*** Opening Exercise data ***

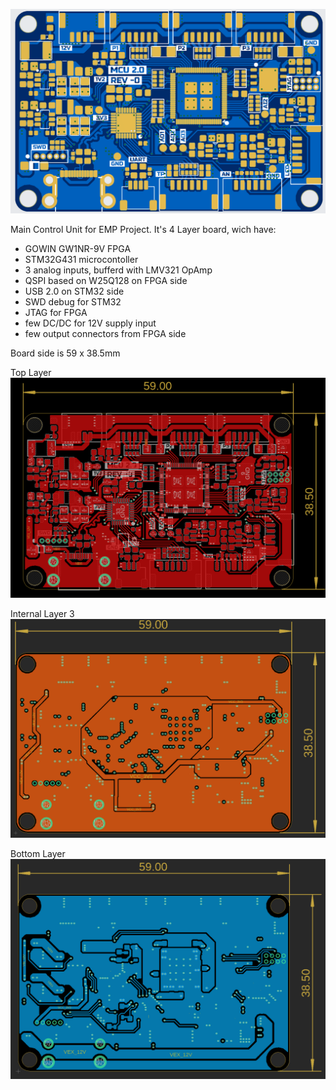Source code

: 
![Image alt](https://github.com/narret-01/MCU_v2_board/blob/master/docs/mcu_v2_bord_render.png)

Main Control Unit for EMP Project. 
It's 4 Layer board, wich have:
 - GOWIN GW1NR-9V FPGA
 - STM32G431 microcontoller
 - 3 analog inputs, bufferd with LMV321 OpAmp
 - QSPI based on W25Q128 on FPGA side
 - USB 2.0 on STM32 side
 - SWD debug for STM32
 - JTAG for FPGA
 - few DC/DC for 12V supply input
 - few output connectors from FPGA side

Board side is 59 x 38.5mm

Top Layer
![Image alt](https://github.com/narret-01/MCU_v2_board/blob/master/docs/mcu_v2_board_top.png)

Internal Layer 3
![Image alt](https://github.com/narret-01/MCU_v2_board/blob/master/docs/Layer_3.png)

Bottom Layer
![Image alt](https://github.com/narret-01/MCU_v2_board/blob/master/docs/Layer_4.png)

*** Closing Exercise data ***
*** Opening Exercise data ***

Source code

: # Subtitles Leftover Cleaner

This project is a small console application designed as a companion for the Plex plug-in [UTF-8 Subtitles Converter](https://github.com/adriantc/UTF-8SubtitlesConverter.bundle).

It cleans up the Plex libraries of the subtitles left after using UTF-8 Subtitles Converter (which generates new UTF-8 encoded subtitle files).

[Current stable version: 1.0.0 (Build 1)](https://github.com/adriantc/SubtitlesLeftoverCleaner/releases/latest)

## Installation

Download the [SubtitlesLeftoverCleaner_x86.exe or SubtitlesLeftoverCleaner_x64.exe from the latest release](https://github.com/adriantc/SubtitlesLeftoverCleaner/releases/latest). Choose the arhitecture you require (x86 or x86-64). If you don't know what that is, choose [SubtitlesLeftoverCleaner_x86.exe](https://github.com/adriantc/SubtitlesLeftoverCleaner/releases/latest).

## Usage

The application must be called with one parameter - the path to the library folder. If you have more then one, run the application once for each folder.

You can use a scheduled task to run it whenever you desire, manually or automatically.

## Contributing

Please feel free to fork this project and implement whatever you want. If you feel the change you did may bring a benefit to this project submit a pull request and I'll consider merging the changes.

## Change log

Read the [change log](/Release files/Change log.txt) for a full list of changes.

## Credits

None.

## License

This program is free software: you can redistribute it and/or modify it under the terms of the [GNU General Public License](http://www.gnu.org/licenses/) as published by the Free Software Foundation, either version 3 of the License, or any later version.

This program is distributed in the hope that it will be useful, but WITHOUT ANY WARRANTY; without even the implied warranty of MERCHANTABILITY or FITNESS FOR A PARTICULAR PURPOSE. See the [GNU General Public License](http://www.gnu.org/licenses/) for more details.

*** Closing Exercise data ***
*** Opening Exercise data ***

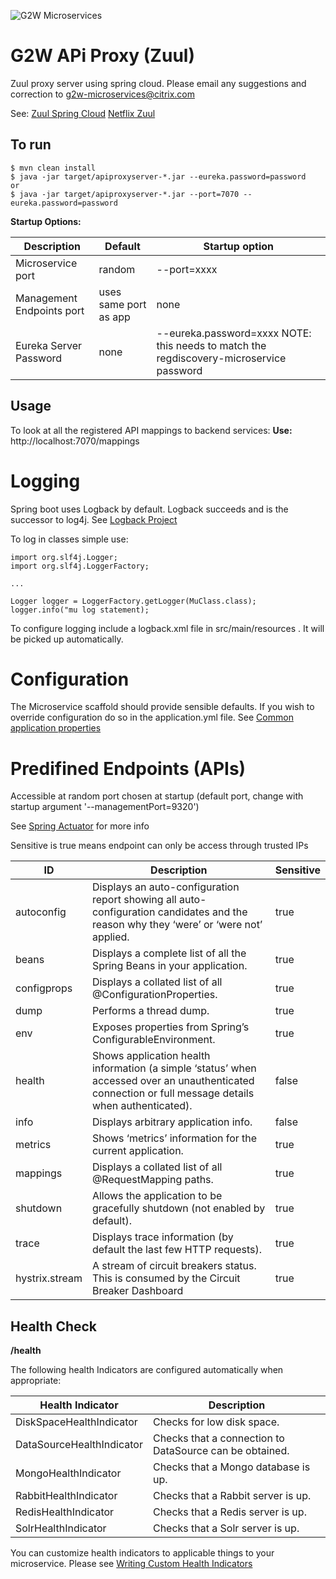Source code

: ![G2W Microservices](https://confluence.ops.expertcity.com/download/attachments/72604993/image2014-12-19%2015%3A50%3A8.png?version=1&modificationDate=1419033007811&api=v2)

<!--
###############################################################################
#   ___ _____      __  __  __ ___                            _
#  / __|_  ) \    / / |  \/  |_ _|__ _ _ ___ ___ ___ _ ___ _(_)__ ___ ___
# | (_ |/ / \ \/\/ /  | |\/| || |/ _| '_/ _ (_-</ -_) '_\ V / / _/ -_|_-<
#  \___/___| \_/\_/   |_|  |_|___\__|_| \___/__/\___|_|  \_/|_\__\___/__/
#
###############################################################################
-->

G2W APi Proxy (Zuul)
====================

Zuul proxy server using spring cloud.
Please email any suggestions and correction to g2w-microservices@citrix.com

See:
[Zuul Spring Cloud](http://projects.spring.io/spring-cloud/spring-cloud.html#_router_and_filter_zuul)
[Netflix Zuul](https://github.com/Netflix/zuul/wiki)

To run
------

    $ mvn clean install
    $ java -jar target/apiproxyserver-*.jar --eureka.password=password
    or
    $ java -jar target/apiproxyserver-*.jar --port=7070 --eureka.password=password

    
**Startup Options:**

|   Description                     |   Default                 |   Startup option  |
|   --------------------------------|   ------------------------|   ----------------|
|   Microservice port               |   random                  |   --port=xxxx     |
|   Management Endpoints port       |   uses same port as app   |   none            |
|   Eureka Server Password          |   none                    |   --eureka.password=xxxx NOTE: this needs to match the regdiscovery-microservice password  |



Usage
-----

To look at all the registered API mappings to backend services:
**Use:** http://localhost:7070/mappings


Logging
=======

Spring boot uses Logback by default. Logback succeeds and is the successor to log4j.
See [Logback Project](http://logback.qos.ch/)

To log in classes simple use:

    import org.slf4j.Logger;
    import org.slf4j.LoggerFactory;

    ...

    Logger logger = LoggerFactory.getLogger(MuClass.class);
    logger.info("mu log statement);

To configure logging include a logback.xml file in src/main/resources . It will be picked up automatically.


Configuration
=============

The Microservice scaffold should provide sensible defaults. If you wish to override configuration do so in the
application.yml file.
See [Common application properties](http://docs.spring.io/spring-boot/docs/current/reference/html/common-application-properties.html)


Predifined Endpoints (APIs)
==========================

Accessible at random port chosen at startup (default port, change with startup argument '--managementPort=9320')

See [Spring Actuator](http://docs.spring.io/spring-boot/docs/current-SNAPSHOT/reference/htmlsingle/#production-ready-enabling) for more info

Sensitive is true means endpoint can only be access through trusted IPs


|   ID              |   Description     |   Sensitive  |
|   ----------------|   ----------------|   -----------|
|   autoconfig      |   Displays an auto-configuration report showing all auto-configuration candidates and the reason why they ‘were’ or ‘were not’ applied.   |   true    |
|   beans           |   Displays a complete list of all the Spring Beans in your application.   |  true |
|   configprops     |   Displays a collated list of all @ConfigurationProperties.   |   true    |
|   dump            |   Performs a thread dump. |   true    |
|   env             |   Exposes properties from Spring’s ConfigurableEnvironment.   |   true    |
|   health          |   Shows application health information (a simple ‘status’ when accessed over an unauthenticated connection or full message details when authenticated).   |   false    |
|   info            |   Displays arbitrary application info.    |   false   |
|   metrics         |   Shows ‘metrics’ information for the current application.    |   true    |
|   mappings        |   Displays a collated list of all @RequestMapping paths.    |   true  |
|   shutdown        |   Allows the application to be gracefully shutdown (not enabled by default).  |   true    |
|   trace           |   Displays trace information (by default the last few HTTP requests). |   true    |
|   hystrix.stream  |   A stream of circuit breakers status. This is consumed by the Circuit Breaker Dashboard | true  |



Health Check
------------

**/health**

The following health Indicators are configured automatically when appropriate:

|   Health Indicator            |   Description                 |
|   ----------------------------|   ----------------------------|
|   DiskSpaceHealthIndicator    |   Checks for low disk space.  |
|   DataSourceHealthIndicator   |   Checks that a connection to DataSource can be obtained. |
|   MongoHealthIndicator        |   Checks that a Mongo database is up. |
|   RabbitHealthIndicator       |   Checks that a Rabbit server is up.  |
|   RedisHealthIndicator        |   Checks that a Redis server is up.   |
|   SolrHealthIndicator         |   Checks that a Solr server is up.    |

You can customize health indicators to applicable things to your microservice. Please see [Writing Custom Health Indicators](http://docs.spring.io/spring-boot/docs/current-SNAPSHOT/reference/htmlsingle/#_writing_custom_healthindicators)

*** Closing Exercise data ***

Retype exactly the lines above, from the one with "-jar target/apiproxyserver-*.jar --port=7070" through the one with "Accessible at random", inclusive.

§ Task answer
    $ java -jar target/apiproxyserver-*.jar --port=7070 --eureka.password=password

    
**Startup Options:**

|   Description                     |   Default                 |   Startup option  |
|   --------------------------------|   ------------------------|   ----------------|
|   Microservice port               |   random                  |   --port=xxxx     |
|   Management Endpoints port       |   uses same port as app   |   none            |
|   Eureka Server Password          |   none                    |   --eureka.password=xxxx NOTE: this needs to match the regdiscovery-microservice password  |



Usage
-----

To look at all the registered API mappings to backend services:
**Use:** http://localhost:7070/mappings


Logging
=======

Spring boot uses Logback by default. Logback succeeds and is the successor to log4j.
See [Logback Project](http://logback.qos.ch/)

To log in classes simple use:

    import org.slf4j.Logger;
    import org.slf4j.LoggerFactory;

    ...

    Logger logger = LoggerFactory.getLogger(MuClass.class);
    logger.info("mu log statement);

To configure logging include a logback.xml file in src/main/resources . It will be picked up automatically.


Configuration
=============

The Microservice scaffold should provide sensible defaults. If you wish to override configuration do so in the
application.yml file.
See [Common application properties](http://docs.spring.io/spring-boot/docs/current/reference/html/common-application-properties.html)


Predifined Endpoints (APIs)
==========================

Accessible at random port chosen at startup (default port, change with startup argument '--managementPort=9320')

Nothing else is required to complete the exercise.